- TASK DESCRIPTION: Go to the line that includes "关系操作符和布尔操作符主要用于 awk 判断等场景中，我们后面会重点说明，此处不多做赘述。" and retype it, then every line after it to the end of the data, adding nothing.
Start of RECORD SET
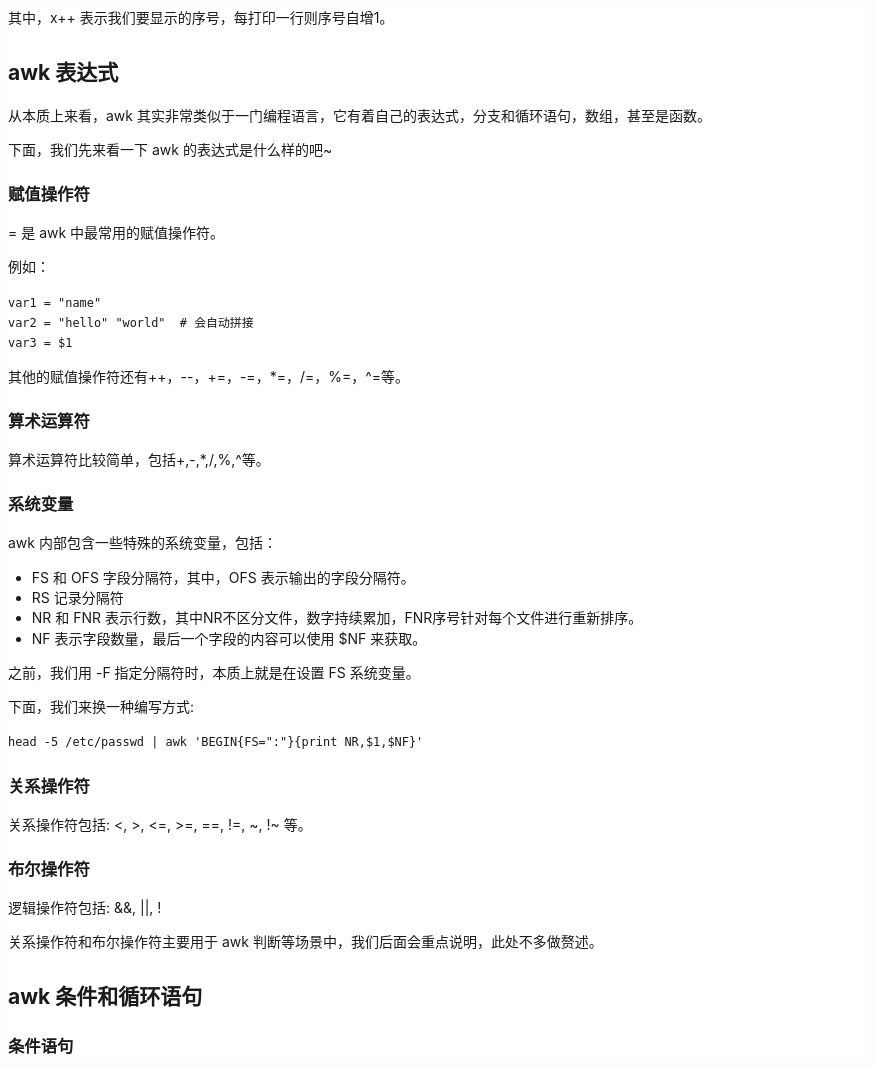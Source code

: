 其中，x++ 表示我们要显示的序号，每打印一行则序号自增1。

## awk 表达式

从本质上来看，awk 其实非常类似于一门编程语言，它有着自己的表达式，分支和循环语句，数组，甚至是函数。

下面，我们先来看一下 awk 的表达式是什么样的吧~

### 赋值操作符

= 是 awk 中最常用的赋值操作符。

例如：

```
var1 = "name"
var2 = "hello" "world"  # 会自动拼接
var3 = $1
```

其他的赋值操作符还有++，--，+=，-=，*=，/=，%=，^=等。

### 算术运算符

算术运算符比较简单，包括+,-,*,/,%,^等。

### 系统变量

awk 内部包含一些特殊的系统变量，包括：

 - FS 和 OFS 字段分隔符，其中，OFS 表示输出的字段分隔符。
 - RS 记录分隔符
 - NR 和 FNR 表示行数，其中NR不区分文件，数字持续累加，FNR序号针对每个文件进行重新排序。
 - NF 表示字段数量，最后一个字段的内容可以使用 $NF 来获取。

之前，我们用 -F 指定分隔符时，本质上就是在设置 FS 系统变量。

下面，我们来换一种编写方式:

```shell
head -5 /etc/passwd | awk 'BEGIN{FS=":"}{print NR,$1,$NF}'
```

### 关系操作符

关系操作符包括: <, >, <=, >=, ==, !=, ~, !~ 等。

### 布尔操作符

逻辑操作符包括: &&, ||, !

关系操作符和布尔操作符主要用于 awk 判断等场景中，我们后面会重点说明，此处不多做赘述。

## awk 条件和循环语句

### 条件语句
End of RECORD SET
- ANSWER TO THIS PROBLEM:
关系操作符和布尔操作符主要用于 awk 判断等场景中，我们后面会重点说明，此处不多做赘述。

## awk 条件和循环语句

### 条件语句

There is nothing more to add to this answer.